■ **WORK INSTRUCTIONS**: If a line below contains the word "living", count it. Please give the total and nothing else.

■ **RECORDS SUPPLIED**:

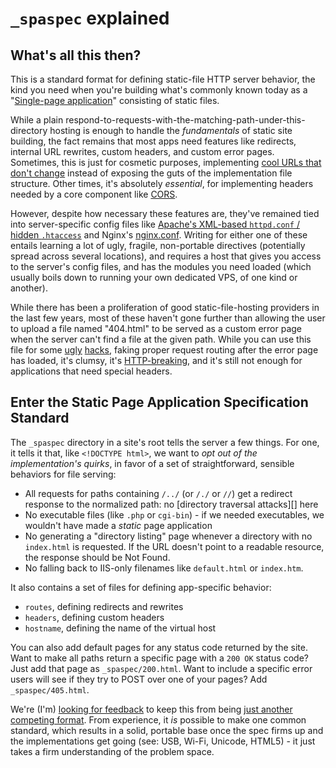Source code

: # `_spaspec` explained

## What's all this then?

This is a standard format for defining static-file HTTP server behavior, the kind you need when you're building what's commonly known today as a "[Single-page application][]" consisting of static files.

While a plain respond-to-requests-with-the-matching-path-under-this-directory hosting is enough to handle the *fundamentals* of static site building, the fact remains that most apps need features like redirects, internal URL rewrites, custom headers, and custom error pages. Sometimes, this is just for cosmetic purposes, implementing [cool URLs that don't change][URIs] instead of exposing the guts of the implementation file structure. Other times, it's absolutely *essential*, for implementing headers needed by a core component like [CORS][].

However, despite how necessary these features are, they've remained tied into server-specific config files like [Apache's XML-based `httpd.conf` / hidden `.htaccess`][apache] and Nginx's [nginx.conf][nginx]. Writing for either one of these entails learning a lot of ugly, fragile, non-portable directives (potentially spread across several locations), and requires a host that gives you access to the server's config files, and has the modules you need loaded (which usually boils down to running your own dedicated VPS, of one kind or another).

While there has been a proliferation of good static-file-hosting providers in the last few years, most of these haven't gone further than allowing the user to upload a file named "404.html" to be served as a custom error page when the server can't find a file at the given path. While you can use this file for some [ugly][1] [hacks][2], faking proper request routing after the error page has loaded, it's clumsy, it's [HTTP-breaking][], and it's still not enough for applications that need special headers.

## Enter the Static Page Application Specification Standard

The `_spaspec` directory in a site's root tells the server a few things. For one, it tells it that, like `<!DOCTYPE html>`, we want to *opt out of the implementation's quirks*, in favor of a set of straightforward, sensible behaviors for file serving:

- All requests for paths containing `/../` (or `/./` or `//`) get a redirect response to the normalized path: no [directory traversal attacks][] here
- No executable files (like `.php` or `cgi-bin`) - if we needed executables, we wouldn't have made a *static* page application
- No generating a "directory listing" page whenever a directory with no `index.html` is requested. If the URL doesn't point to a readable resource, the response should be Not Found.
- No falling back to IIS-only filenames like `default.html` or `index.htm`.

It also contains a set of files for defining app-specific behavior:

- `routes`, defining redirects and rewrites
- `headers`, defining custom headers
- `hostname`, defining the name of the virtual host

You can also add default pages for any status code returned by the site. Want to make all paths return a specific page with a `200 OK` status code? Just add that page as `_spaspec/200.html`. Want to include a specific error users will see if they try to POST over one of your pages? Add `_spaspec/405.html`.

We're (I'm) [looking for feedback][issue #1] to keep this from being [just another competing format][xkcd 927]. From experience, it *is* possible to make one common standard, which results in a solid, portable base once the spec firms up and the implementations get going (see: USB, Wi-Fi, Unicode, HTML5) - it just takes a firm understanding of the problem space.

[Single-page application]: https://en.wikipedia.org/wiki/Single-page_application
[URIs]: https://www.w3.org/Provider/Style/URI.html
[CORS]: https://developer.mozilla.org/en-US/docs/Web/HTTP/Access_control_CORS
[xkcd 927]: https://xkcd.com/927/
[apache]: https://httpd.apache.org/docs/current/configuring.html
[nginx]: http://nginx.org/en/docs/example.html
[1]: http://www.backalleycoder.com/2016/05/13/sghpa-the-single-page-app-hack-for-github-pages/
[2]: https://github.com/rafrex/spa-github-pages
[HTTP-breaking]: http://racksburg.com/choosing-an-http-status-code/
[Directory traversal attack]: https://en.wikipedia.org/wiki/Directory_traversal_attack
[issue  #1]: https://github.com/spaspec/spaspec-standard/issues/1
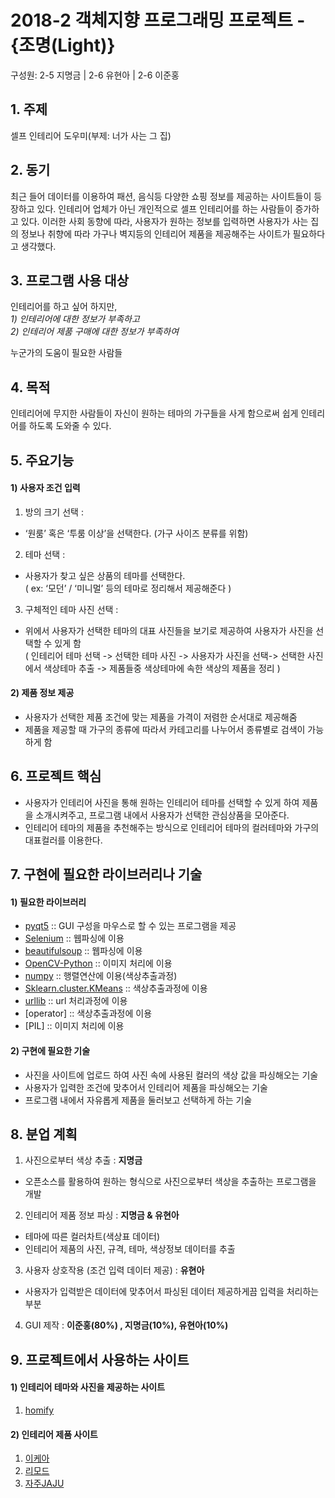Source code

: # 2018-2 객체지향 프로그래밍 프로젝트 - **{조명(Light)}**
구성원: 2-5 지명금 | 2-6 유현아 | 2-6 이준홍

## 1. 주제  
셀프 인테리어 도우미(부제: 너가 사는 그 집)  

## 2. 동기
  최근 들어 데이터를 이용하여 패션, 음식등 다양한 쇼핑 정보를 제공하는 사이트들이 등장하고 있다. 인테리어 업체가 아닌 개인적으로 셀프 인테리어를 하는 사람들이 증가하고 있다. 이러한 사회 동향에 따라, 사용자가 원하는 정보를 입력하면  사용자가 사는 집의 정보나 취향에 따라 가구나 벽지등의 인테리어 제품을 제공해주는 사이트가 필요하다고 생각했다.


## 3. 프로그램 사용 대상
인테리어를 하고 싶어 하지만,  
*1) 인테리어에 대한 정보가 부족하고*  
*2) 인테리어 제품 구매에 대한 정보가 부족하여*  

누군가의 도움이 필요한 사람들  

## 4. 목적
인테리어에 무지한 사람들이 자신이 원하는 테마의 가구들을 사게 함으로써 쉽게 인테리어를 하도록 도와줄 수 있다.  

## 5. 주요기능  
#### 1) 사용자 조건 입력  
1. 방의 크기 선택 : 
- ‘원룸’ 혹은 ‘투룸 이상’을 선택한다. (가구 사이즈 분류를 위함)  
  
2. 테마 선택 : 
- 사용자가 찾고 싶은 상품의 테마를 선택한다.  
( ex: ‘모던’ / ‘미니멀’ 등의 테마로 정리해서 제공해준다 )  

3. 구체적인 테마 사진 선택 :  
- 위에서 사용자가 선택한 테마의 대표 사진들을 보기로 제공하여 사용자가 사진을 선택할 수 있게 함   
( 인테리어 테마 선택 -> 선택한 테마 사진 -> 사용자가 사진을 선택-> 선택한 사진에서 색상테마 추출 -> 제품들중 색상테마에 속한 색상의 제품을 정리 ) 

#### 2) 제품 정보 제공
- 사용자가 선택한 제품 조건에 맞는 제품을 가격이 저렴한 순서대로 제공해줌  
- 제품을 제공할 때 가구의 종류에 따라서 카테고리를 나누어서 종류별로 검색이 가능하게 함

## 6. 프로젝트 핵심
- 사용자가 인테리어 사진을 통해 원하는 인테리어 테마를 선택할 수 있게 하여 제품을 소개시켜주고, 프로그램 내에서 사용자가 선택한 관심상품을 모아준다.  
- 인테리어 테마의 제품을 추천해주는 방식으로 인테리어 테마의 컬러테마와 가구의 대표컬러를 이용한다.  

## 7. 구현에 필요한 라이브러리나 기술
#### 1) 필요한 라이브러리
- [pyqt5](https://pypi.org/project/PyQt5/) :: GUI 구성을 마우스로 할 수 있는 프로그램을 제공  
- [Selenium](https://www.seleniumhq.org/) :: 웹파싱에 이용  
- [beautifulsoup](https://www.crummy.com/software/BeautifulSoup/bs4/doc/) :: 웹파싱에 이용  
- [OpenCV-Python](https://opencv.org/) :: 이미지 처리에 이용  
- [numpy](https://docs.scipy.org/doc/numpy-1.15.1/index.html) :: 행렬연산에 이용(색상추출과정)  
- [Sklearn.cluster.KMeans](https://scikit-learn.org/stable/modules/generated/sklearn.cluster.KMeans.html) :: 색상추출과정에 이용  
- [urllib](https://docs.python.org/2/library/urllib.html) :: url 처리과정에 이용  
- [operator] :: 색상추출과정에 이용  
- [PIL] :: 이미지 처리에 이용  
  
#### 2) 구현에 필요한 기술
- 사진을 사이트에 업로드 하여 사진 속에 사용된 컬러의 색상 값을 파싱해오는 기술  
- 사용자가 입력한 조건에 맞추어서 인테리어 제품을 파싱해오는 기술  
- 프로그램 내에서 자유롭게 제품을 둘러보고 선택하게 하는 기술  


## 8. **분업 계획**  
1) 사진으로부터 색상 추출 : **지명금**  
  - 오픈소스를 활용하여 원하는 형식으로 사진으로부터 색상을 추출하는 프로그램을 개발  
  
2) 인테리어 제품 정보 파싱 : **지명금 & 유현아**  
  - 테마에 따른 컬러차트(색상표 데이터)  
  - 인테리어 제품의 사진, 규격, 테마, 색상정보 데이터를 추출  
  
3) 사용자 상호작용 (조건 입력 데이터 제공) : **유현아**    
  - 사용자가 입력받은 데이터에 맞추어서 파싱된 데이터 제공하게끔 입력을 처리하는 부분   
  
4) GUI 제작 : **이준홍(80%) , 지명금(10%), 유현아(10%)**    

## 9. 프로젝트에서 사용하는 사이트  
#### 1) 인테리어 테마와 사진을 제공하는 사이트
  1) [homify](https://www.homify.co.kr/rooms/living-room)  

#### 2) 인테리어 제품 사이트  
  1) [이케아](https://www.ikea.com/)
  2) [리모드](http://www.remod.co.kr/)
  3) [자주JAJU](http://living.sivillage.com/jaju/display/displayShop?temp=www.jaju.co.kr)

■ **RESULT**: 2